This is a copyright law requirement. This is similar between any license you pick. Check wikipedia.

What you want to do is update the year whenever you change the file.

Also, about LGPL being in the middle between MIT and GPL, that you said it allows people to use it in closed source software and it also allows people to sell closed source software which uses the library-doesn't MIT also allow this?

What I wrote was about how the LGPL is different from the GPL, indeed in ways that makes it closer to MIT license.

Also, should AGPL be used over GPL for server code (main repo), or GPL is fine too?

That is up to you. I personally say that GPL is fine as it protects the merchants and I think that is the benefit adopting the GPL brings to your project: better protection for your users.

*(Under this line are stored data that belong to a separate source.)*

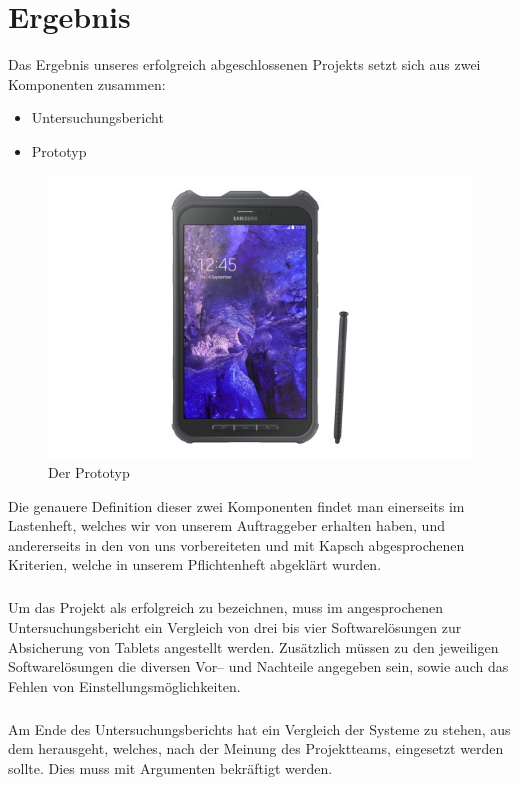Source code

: \chapter{Ergebnis}
Das Ergebnis unseres erfolgreich abgeschlossenen Projekts setzt sich aus zwei Komponenten zusammen:
\begin{itemize}
	\item Untersuchungsbericht
	\item Prototyp
\end{itemize}
\begin{figure}[H]
\centering
\includegraphics[scale=1.0]{Images/prototyp}
\caption{Der Prototyp}
\end{figure}
Die genauere Definition dieser zwei Komponenten findet man einerseits im Lastenheft, welches wir von unserem Auftraggeber erhalten haben, und andererseits in den von uns vorbereiteten und mit Kapsch abgesprochenen Kriterien, welche in unserem Pflichtenheft abgeklärt wurden. 
\paragraph*{}
Um das Projekt als erfolgreich zu bezeichnen, muss im angesprochenen Untersuchungsbericht ein Vergleich von drei bis vier Softwarelösungen zur Absicherung von Tablets angestellt werden. Zusätzlich müssen zu den jeweiligen Softwarelösungen die diversen Vor– und Nachteile angegeben sein, sowie auch das Fehlen von Einstellungsmöglichkeiten.
\paragraph*{}
Am Ende des Untersuchungsberichts hat ein Vergleich der Systeme zu stehen, aus dem herausgeht, welches, nach der Meinung des Projektteams, eingesetzt werden sollte. Dies muss mit Argumenten bekräftigt werden.

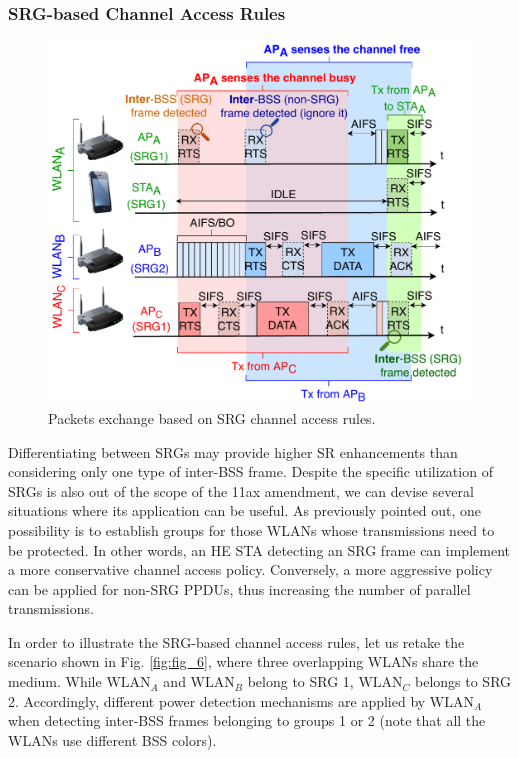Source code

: \documentclass[comsoc]{IEEEtran}
\begin{document}
	\subsubsection{SRG-based Channel Access Rules}
	\label{section:srg_channel_access}
	\begin{figure}[ht!]
		\centering
		\includegraphics[width=\columnwidth]{fig_7}
		\caption{Packets exchange based on SRG channel access rules.}
		\label{fig:srg_channel_access}
	\end{figure}
	
	Differentiating between SRGs may provide higher SR enhancements than considering only one type of inter-BSS frame. Despite the specific utilization of SRGs is also out of the scope of the 11ax amendment, we can devise several situations where its application can be useful. As previously pointed out, one possibility is to establish groups for those WLANs whose transmissions need to be protected. In other words, an HE STA detecting an SRG frame can implement a more conservative channel access policy. Conversely, a more aggressive policy can be applied for non-SRG PPDUs, thus increasing the number of parallel transmissions. 
	
	In order to illustrate the SRG-based channel access rules, let us retake the scenario shown in Fig. \ref{fig:fig_6}, where three overlapping WLANs share the medium. While $\text{WLAN}_A$ and $\text{WLAN}_B$ belong to SRG 1, $\text{WLAN}_C$ belongs to SRG 2. Accordingly, different power detection mechanisms are applied by $\text{WLAN}_A$ when detecting inter-BSS frames belonging to groups 1 or 2 (note that all the WLANs use different BSS colors). 
	
\end{document}
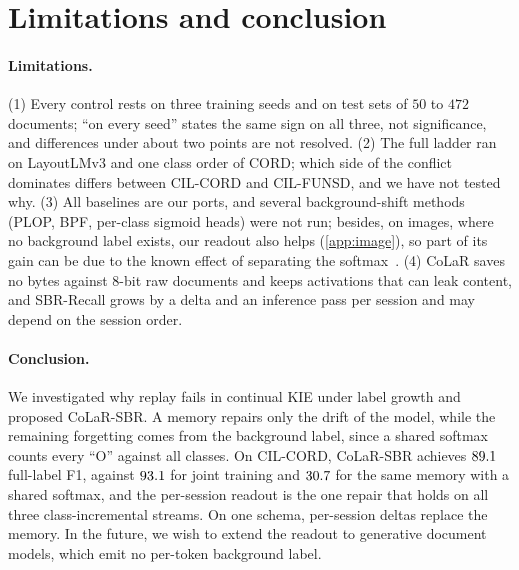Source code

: \documentclass[10pt,twocolumn,letterpaper]{article}
\begin{document}
\section{Limitations and conclusion}
\label{sec:limitations}
\label{sec:conclusion}
\paragraph{Limitations.} (1) Every control rests on three training seeds and on test sets of $50$ to $472$ documents; ``on every seed'' states the same sign on all three, not significance, and differences under about two points are not resolved. (2) The full ladder ran on LayoutLMv3 and one class order of CORD; which side of the conflict dominates differs between CIL-CORD and CIL-FUNSD, and we have not tested why. (3) All baselines are our ports, and several background-shift methods (PLOP, BPF, per-class sigmoid heads) were not run; besides, on images, where no background label exists, our readout also helps (\cref{app:image}), so part of its gain can be due to the known effect of separating the softmax~\citep{ahn2021ssil}. (4) CoLaR saves no bytes against 8-bit raw documents and keeps activations that can leak content, and SBR-Recall grows by a delta and an inference pass per session and may depend on the session order.

\paragraph{Conclusion.} We investigated why replay fails in continual KIE under label growth and proposed CoLaR-SBR. A memory repairs only the drift of the model, while the remaining forgetting comes from the background label, since a shared softmax counts every ``O'' against all classes. On CIL-CORD, CoLaR-SBR achieves $89.1$ full-label F1, against $93.1$ for joint training and $30.7$ for the same memory with a shared softmax, and the per-session readout is the one repair that holds on all three class-incremental streams. On one schema, per-session deltas replace the memory. In the future, we wish to extend the readout to generative document models, which emit no per-token background label.\label{mainend}%
\end{document}
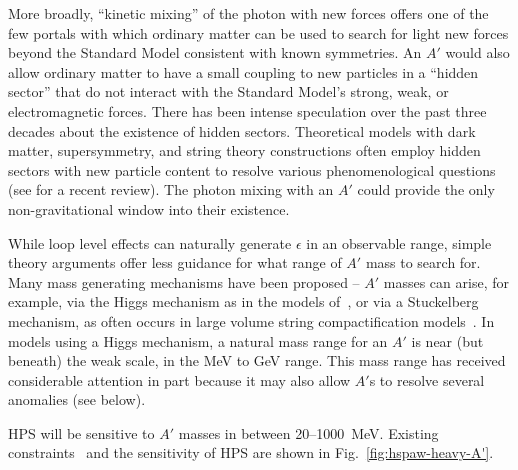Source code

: More broadly, ``kinetic mixing'' of the photon with new forces offers one of the few 
portals with which ordinary matter can be used to search for light new forces beyond the Standard Model
consistent with known symmetries. 
An $A'$ would also allow ordinary matter to have a small coupling to new particles in a ``hidden sector'' 
that do not interact with the Standard Model's strong, weak, or electromagnetic forces.  
There has been intense speculation over the past three decades about the existence 
of hidden sectors. Theoretical models with dark matter, supersymmetry, and string theory constructions often employ 
hidden sectors with new particle content to resolve various phenomenological questions~\cite{Goodsell:2010ie,NSF-ITP-84-170,PRINT-86-0084 (PRINCETON),Andreas:2011in,arXiv:1002.0329} 
(see \cite{Hewett:2012ns} for a recent review). 
The photon mixing with an $A'$ could provide the only non-gravitational window into their existence. 

While loop level effects can naturally generate $\epsilon$ in an observable range, 
simple theory arguments offer less guidance for what range of $A'$ mass to search for. 
Many mass generating mechanisms have been proposed -- $A'$ masses can arise, for example, 
via the Higgs mechanism as in the models of~\cite{Fayet:2007ua,Cheung:2009qd,ArkaniHamed:2008qp,Morrissey:2009ur},
or via a Stuckelberg mechanism, as often occurs in large volume string compactification models~\cite{Hewett:2012ns}.
In models using a Higgs mechanism, a natural mass range for an $A'$ is near (but beneath) the weak scale, 
in the MeV to GeV range. This mass range has received considerable attention in part because it may also 
allow $A'$s to resolve several anomalies (see below). 

HPS will be sensitive to $A'$ masses in between 20--1000~MeV. Existing constraints~\cite{endo:g2e} and the sensitivity of HPS are 
shown in Fig.~\ref{fig:hspaw-heavy-A'}. 

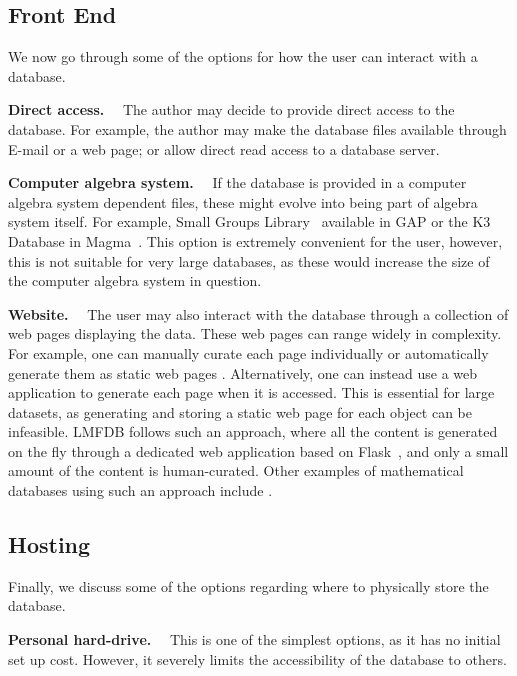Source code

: \documentclass{amsart}
\newcommand{\subhead}[1]{\vspace{0.1in} \noindent \textbf{#1.}\ \ }
\begin{document}
\subsection{Front End}

We now go through some of the options for how the user can interact with a database.

\subhead{Direct access}
    The author may decide to provide direct access to the database.
    For example, the author may make the database files available through E-mail or a web page; or
    allow direct read access to a database server.

\subhead{Computer algebra system}
    If the database is provided in a computer algebra system dependent files, these might evolve into being part of algebra system itself.
    For example, Small Groups Library~\cite{smallgroups} available in GAP or the K3 Database in Magma~\cite{magmadb}.
    This option is extremely convenient for the user, however, this is not suitable for very large databases, as these would increase the size of the computer algebra system in question.

\subhead{Website}
    The user may also interact with the database through a collection of web pages displaying the data.
    These web pages can range widely in complexity.
    For example, one can manually curate each page individually \cites{cantorsattic, fanosearch} or automatically generate them as static web pages \cites{etc, graphclasses, SyzygyData, knotinfo}.
    Alternatively, one can instead use a web application to generate each page when it is accessed.
    This is essential for large datasets, as generating and storing a static web page for each object can be infeasible.
    LMFDB follows such an approach, where all the content is generated on the fly through a dedicated web application based on Flask~\cite{flask}, and only a small amount of the content is human-curated.
    Other examples of mathematical databases using such an approach include \cites{knotatlas, hog}.

\subsection{Hosting}

Finally, we discuss some of the options regarding where to physically store the database.

\subhead{Personal hard-drive}
    This is one of the simplest options, as it has no initial set up cost.
    However, it severely limits the accessibility of the database to others.
\end{document}
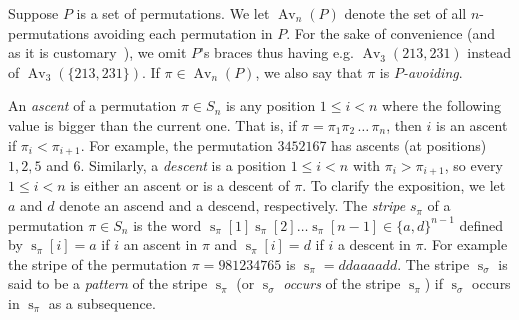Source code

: \documentclass[a4paper]{llncs}
\DeclareMathOperator{\AV}{Av}
\DeclareMathOperator{\stripea}{s}
\newcommand{\stripe}[2]{\stripea_{{#1}}[{#2}]}
\newcommand{\stripew}[1]{\stripea_{{#1}}}
\newcommand{\dstep}{d}
\newcommand{\ustep}{a}
\begin{document}
Suppose $P$ is a set of permutations. We let $\AV_n(P)$ denote the
set of all $n$-permutations avoiding each permutation in $P$.
For the sake of convenience
(and as it is customary~\cite{Kitaev:book:2011}), we omit $P$'s braces thus having
e.g. $\AV_3(213,231)$ instead of
$\AV_3(\{213,231\})$.
If $\pi \in \AV_n(P)$, we also say that $\pi$ is
\emph{$P$-avoiding}.

An \emph{ascent} of a permutation $\pi \in S_n$ is any position
$1 \leq i < n$ where the following value is bigger than the current one.
That is, if $\pi = \pi_1\pi_2\,\ldots\,\pi_n$, then
$i$ is an ascent if $\pi_i < \pi_{i+1}$.
For example, the permutation
$345216$7 has ascents (at positions) $1,2,5$ and $6$.
Similarly, a \emph{descent} is a position
$1 \leq i < n$ with $\pi_i > \pi_{i+1}$,
so every $1 \leq i < n$  is either an ascent or is a descent of
$\pi$.
To clarify the exposition,
we let $\ustep$ and $\dstep$ denote an ascend and a descend, respectively.
The \emph{stripe} $s_\pi$ of a permutation $\pi \in S_n$ is the word
$\stripe{\pi}{1} \stripe{\pi}{2} \ldots \stripe{\pi}{n-1} \in \{\ustep,\dstep\}^{n-1}$
defined by
$ \stripe{\pi}{i}= \ustep$ if $i$ an ascent in $\pi$ and
$\stripe{\pi}{i} = \dstep$ if $i$ a descent in $\pi$.
For example the stripe of the permutation
$\pi = 981234765$
is $\stripew{\pi} = \dstep\dstep\ustep\ustep\ustep\ustep\dstep\dstep$.
The stripe $\stripew{\sigma}$ is said to be a \emph{pattern} of the stripe $\stripew{\pi}$
(or $\stripew{\sigma}$ \emph{occurs} of the stripe $\stripew{\pi}$)
if $\stripew{\sigma}$ occurs in $\stripew{\pi}$ as a subsequence.
\end{document}
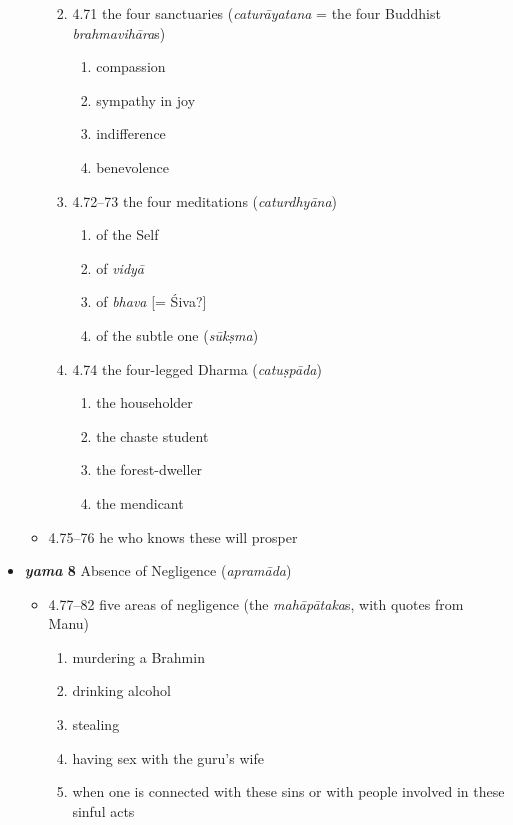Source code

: \documentclass[11pt]{book} %
\newcommand{\skt}[1]{\textit{#1}}
\begin{document}
\begin{itemize}
\begin{itemize}
\begin{enumerate}
      \pagebreak

  \item 4.71 the four sanctuaries (\skt{caturāyatana} = the four Buddhist
              \skt{brahmavihāra}s)
          \begin{enumerate}
          \item compassion
          \item sympathy in joy 
          \item indifference
          \item benevolence
          \end{enumerate}
  \item 4.72--73 the four meditations (\skt{caturdhyāna})
            \begin{enumerate}
      \item of the Self
      \item of \skt{vidyā}
      \item of  \skt{bhava} [= Śiva?] 
      \item of the subtle one (\skt{sūkṣma})
            \end{enumerate}
  \item 4.74 the four-legged Dharma (\skt{catuṣpāda})
              \begin{enumerate}
      \item the householder
      \item the chaste student 
      \item the forest-dweller 
      \item the mendicant
            \end{enumerate}
   \end{enumerate}
\item 4.75--76 he who knows these will prosper
\end{itemize}

\item \textbf{\skt{yama} 8}  Absence of Negligence (\skt{apramāda})
\begin{itemize}
\item4.77--82 five areas of negligence (the \skt{mahāpātaka}s, 
                with quotes from Manu)
            \begin{enumerate}
            \item murdering a Brahmin
            \item drinking alcohol
            \item stealing
            \item having sex with the guru’s wife
            \item when one is connected with these sins or with people involved in these sinful acts
            \end{enumerate}
\end{itemize}


\end{itemize}
\end{document}
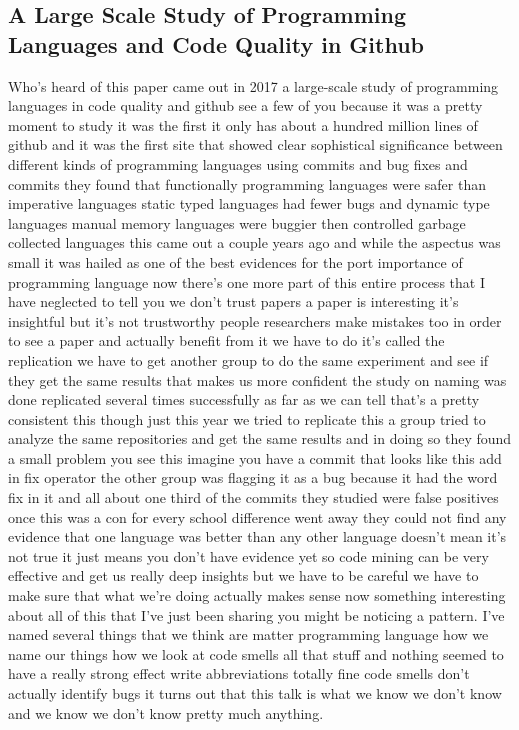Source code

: \documentclass[conference, compsoc, twoside]{IEEEtran}
\begin{document}
\subsection{A Large Scale Study of Programming Languages and Code Quality in Github}
Who's heard of this paper came out in 2017 a large-scale study of programming languages in code quality and github see a few of you because it was a pretty moment to study it was the first it only has about a hundred million lines of github and it was the first site that showed clear sophistical significance between different kinds of programming languages using commits and bug fixes and commits they found that functionally programming languages were safer than imperative languages static typed languages had fewer bugs and dynamic type languages manual memory languages were buggier then controlled garbage collected languages this came out a couple years ago and while the aspectus was small it was hailed as one of the best evidences for the port importance of programming language now there's one more part of this entire process that I have neglected to tell you we don't trust papers a paper is interesting it's insightful but it's not trustworthy people researchers make mistakes too in order to see a paper and actually benefit from it we have to do it's called the replication we have to get another group to do the same experiment and see if they get the same results that makes us more confident the study on naming was done replicated several times successfully as far as we can tell that's a pretty consistent this though just this year we tried to replicate this a group tried to analyze the same repositories and get the same results and in doing so they found a small problem you see this imagine you have a commit that looks like this add in fix operator the other group was flagging it as a bug because it had the word fix in it and all about one third of the commits they studied were false positives once this was a con for every school difference went away they could not find any evidence that one language was better than any other language doesn't mean it's not true it just means you don't have evidence yet so code mining can be very effective and get us really deep insights but we have to be careful we have to make sure that what we're doing actually makes sense now something interesting about all of this that I've just been sharing you might be noticing a pattern. 
I've named several things that we think are matter programming language how we name our things how we look at code smells all that stuff and nothing seemed to have a really strong effect write abbreviations totally fine code smells don't actually identify bugs it turns out that this talk is what we know we don't know and we know we don't know pretty much anything.  
\end{document}
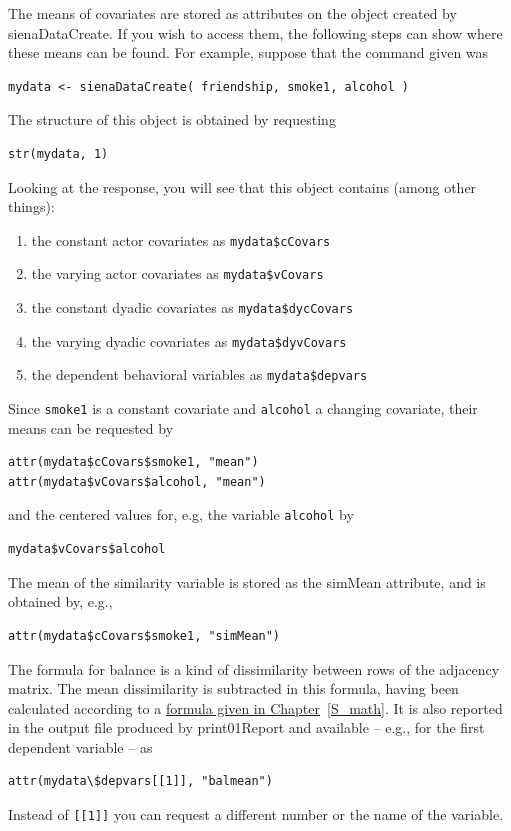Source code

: \documentclass[a4paper,fleqn,11pt]{article}
\newcommand{\+}{\, + \,}
\newcommand{\sfn}[1]{\textsf{#1}}
\begin{document}
The means of covariates are stored as attributes on the object created by
\textsf{sienaDataCreate}.
If you wish to access them, the following steps can show
where these means can be found.
For example, suppose that the command given was
\begin{verbatim}
mydata <- sienaDataCreate( friendship, smoke1, alcohol )
\end{verbatim}
The structure of this object is obtained by requesting
\begin{verbatim}
str(mydata, 1)
\end{verbatim}
Looking at the response, you
will see that this object contains (among other things):
\begin{enumerate}
\item the constant actor covariates as \texttt{mydata\$cCovars}
\item the varying actor covariates as \texttt{mydata\$vCovars}
\item the constant dyadic covariates as \texttt{mydata\$dycCovars}
\item the varying dyadic covariates as \texttt{mydata\$dyvCovars}
\item the dependent behavioral variables as \texttt{mydata\$depvars}
\end{enumerate}
Since \texttt{smoke1} is a constant covariate and \texttt{alcohol}
a changing covariate, their means can be requested by
\begin{verbatim}
attr(mydata$cCovars$smoke1, "mean")
attr(mydata$vCovars$alcohol, "mean")
\end{verbatim}
and the centered values for, e.g, the variable \texttt{alcohol} by
\begin{verbatim}
mydata$vCovars$alcohol
\end{verbatim}
The mean of the similarity variable is stored as the \sfn{simMean} attribute,
and is obtained by, e.g.,
\begin{verbatim}
attr(mydata$cCovars$smoke1, "simMean")
\end{verbatim}

The formula for balance is a kind of dissimilarity between rows of
the adjacency matrix. The mean dissimilarity is subtracted in this
formula, having been calculated according to a
\hyperlink{T_meanbal}{formula given in Chapter}~\ref{S_math}.
It is also reported in the
 output file produced by \sfn{print01Report} and available -- e.g., for the first
dependent variable -- as
\begin{verbatim}
attr(mydata\$depvars[[1]], "balmean")
\end{verbatim}
Instead of \texttt{[[1]]} you can request a different number or
the name of the variable.
\smallskip
\end{document}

I was also suggested to take a look at this license: https://github.com/tdlib/td/blob/master/LICENSE_1_0.txt
Is it the same to MIT or GPL?

This is what the FSF writes about it:

This is a lax, permissive non-copyleft free software license, compatible with the GNU GPL.

The protection you get for yourself and your users is generally speaking called copyleft, a smart name as it turns copyright (which protects only the author) on its head and instead protects the users. This is not a copyleft license, but you can copy code published under that license into GPL applications.

The boost license has various of question marks in table on the license-comparison chart on wikipedia. That doesn't sound good to me.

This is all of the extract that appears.